Which is why we're going to post some erotic photos of men blushing and spilling the flour while they attempt to bake muffins with no underwear next, and all them men are going to chime in with, "how cute! he's having so much fun! I really identify with this!"

I would like nothing better. Aaaand I believe this is set to happen when someone finds sonascope a flour sack and a tiny umbrella.
posted by louche mustachio at 3:22 AM on August 22, 2013 [13 favorites]


For a long time, Maurice Vellecoop has been doing that sort of comic. Here are some very NSFW pinup guys from his website.
posted by bonobothegreat at 8:36 AM on August 22, 2013


There's been two links to "pinup boys" posted in this thread so far, and they both seem a bit disingenious to me. The first because those guys are in poses that pinup girls usually take, which means that they're emphasising seconday sexual characteristics that they don't actually have instead of emphasizing the ones that they do have. The second link isn't really fair to call "pinup", because 1) they're not titillating, "accidental" or. "Peekaboo" displays, they're blatant and deliberate nude pics and b) the men's genitals are fully visible. So far I still haven't seen anything that's a "male pinup" that's on par with most female pinups- where you could, for example, almost see a penis because the pants are low-slung or the sponge almost reveals it, or where a man's posture "accidentally" displays the bulge in his pants or his broad chest or whatever- except for in advertising.
posted by windykites at 9:26 AM on August 22, 2013


But you know, I forgot that sex is strictly off-limits for discourse and is only "fun," and I am uptight/hot and bothered/a feminazi or whatever.

As a fellow feminazi (I have actually been called this out loud to my face- it was hilarious), I think that what you're saying is totally valid. But I also feel that the urge for historically oppressed/denigrated groups (in Hilda's case- women/fat women/fat people in general) to reappropriate, reclaim, and recontextualize offensive words and imagery is also valid. And though I haven't personally reclaimed everything that others in my shared groups have chosen to ("nigga", "slut," etc), I have absolutely no problem with their decision to do so.

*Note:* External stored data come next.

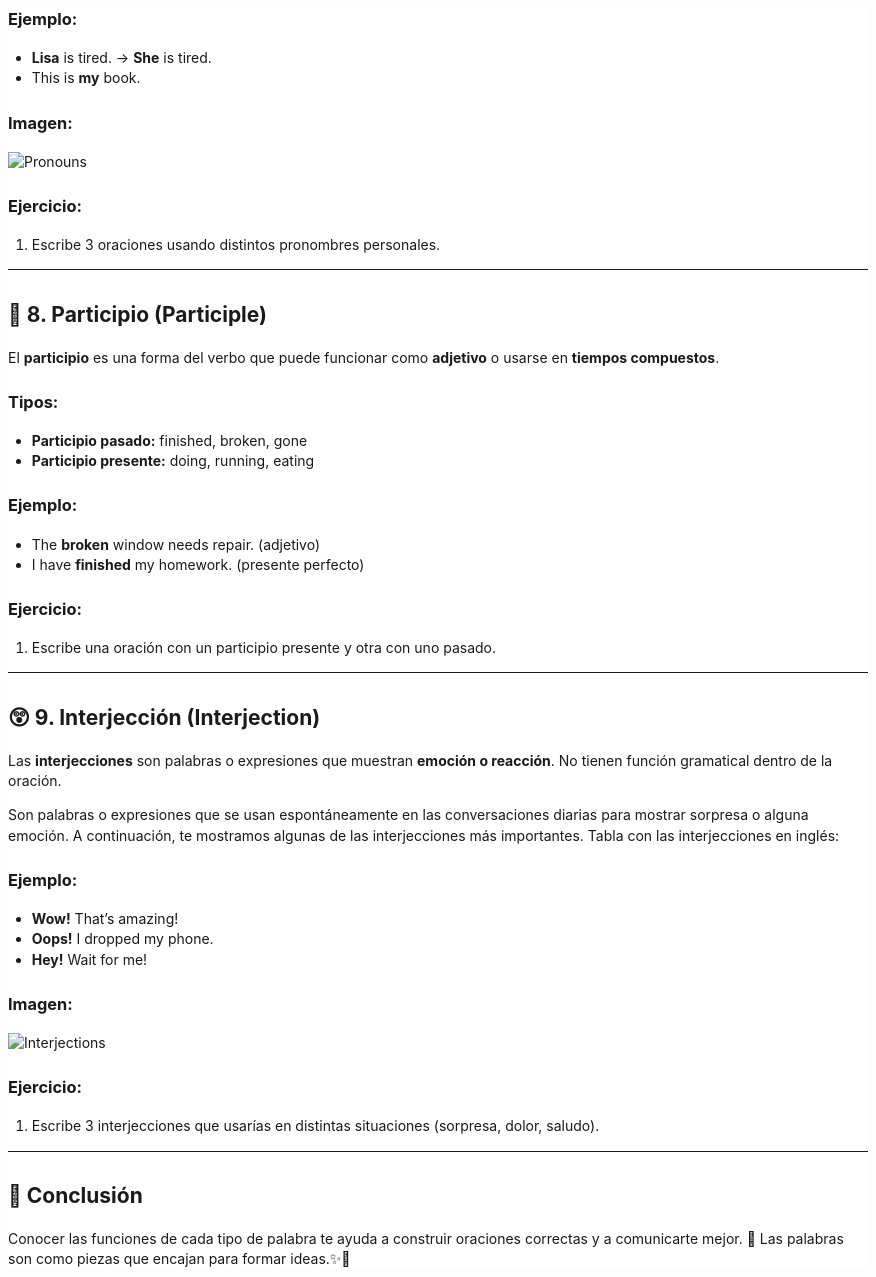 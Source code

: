 ### Ejemplo:
- **Lisa** is tired. → **She** is tired.
- This is **my** book.

### Imagen:
![Pronouns](https://www.grammar.cl/Images/subject-pronouns-chart.png)

### Ejercicio:
1. Escribe 3 oraciones usando distintos pronombres personales.

---
## <span id="participio">📄 8. Participio (**Participle**)</span>
El **participio** es una forma del verbo que puede funcionar como **adjetivo** o usarse en **tiempos compuestos**.

### Tipos:
- **Participio pasado:** finished, broken, gone
- **Participio presente:** doing, running, eating

### Ejemplo:
- The **broken** window needs repair. (adjetivo)
- I have **finished** my homework. (presente perfecto)

### Ejercicio:
1. Escribe una oración con un participio presente y otra con uno pasado.

---
## <span id="interjeccion">😲 9. Interjección (**Interjection**)</span>
Las **interjecciones** son palabras o expresiones que muestran **emoción o reacción**. No tienen función gramatical dentro de la oración.

Son palabras o expresiones que se usan espontáneamente en las conversaciones diarias para mostrar sorpresa o alguna emoción. A continuación, te mostramos algunas de las interjecciones más importantes. Tabla con las interjecciones en inglés:

### Ejemplo:
- **Wow!** That’s amazing!
- **Oops!** I dropped my phone.
- **Hey!** Wait for me!

### Imagen:
![Interjections](./imagenes/imagenes/20-interjecciones.png)

### Ejercicio:
1. Escribe 3 interjecciones que usarías en distintas situaciones (sorpresa, dolor, saludo).

---
## 🧠 Conclusión
Conocer las funciones de cada tipo de palabra te ayuda a construir oraciones correctas y a comunicarte mejor. 🧱 Las palabras son como piezas que encajan para formar ideas.✨📘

Also, was Bryers being, in some way, subversive? Can a person be subversive without meaning to and/or is it even possible for a man to draw a subversive pin-up girl? Was his choice to create a fat pin-up girl an intentional statement about the women that were typically being depicted or did he just find chubby gingers cute? I have no idea.

Really though, I think the struggle women face to take back their sexuality while also trying to avoid giving off the impression that they're pandering to the male gaze and/or ignoring historical context is an ongoing and complicated battle. So I understand where you're coming from and fully respect your interpretation of these images.

That being said, I think Hilda is unbelievably wonderful and sexy and delightful. Like unbelievably.
posted by eunoia at 9:42 AM on August 22, 2013 [3 favorites]


That's more like it!
posted by windykites at 10:41 AM on August 22, 2013


I was going to go back and look up some cutie-twink shots that were very much in that spirit but I don't recall where they were and would have had to trace my way back through and elaborate dong labyrinth so thank you.
posted by louche mustachio at 3:41 PM on August 22, 2013 [3 favorites]


I MIGHT HAVE GOTTEN LOST
posted by louche mustachio at 4:56 PM on August 22, 2013 [1 favorite]


I was also going to suggest Tom of Finland, but that's a little more like "Oopsie! my pants just fell down ON PURPOSE."
posted by louche mustachio at 4:58 PM on August 22, 2013


...elaborate dong labyrinth...

BAHAHAHAHAHAHAHAHAhahahaha omg my husband just totally looked at me like WHAT IN THE HOLY ROLLING FUCK ARE YOU GIGGLING AT OVER THERE!!!

... and I would have had to explain elizardbits' tumblr and the whole elaborate dong labyrinth thing and, welp, fuckit.

I call dibs on this for band names.
posted by lonefrontranger at 7:40 PM on August 22, 2013 [1 favorite]


I have been humming that Queen song for hours and it just now dawned on me why. So thanks for that. (I really like Hilda. It may be a case of liking problematic things, though.)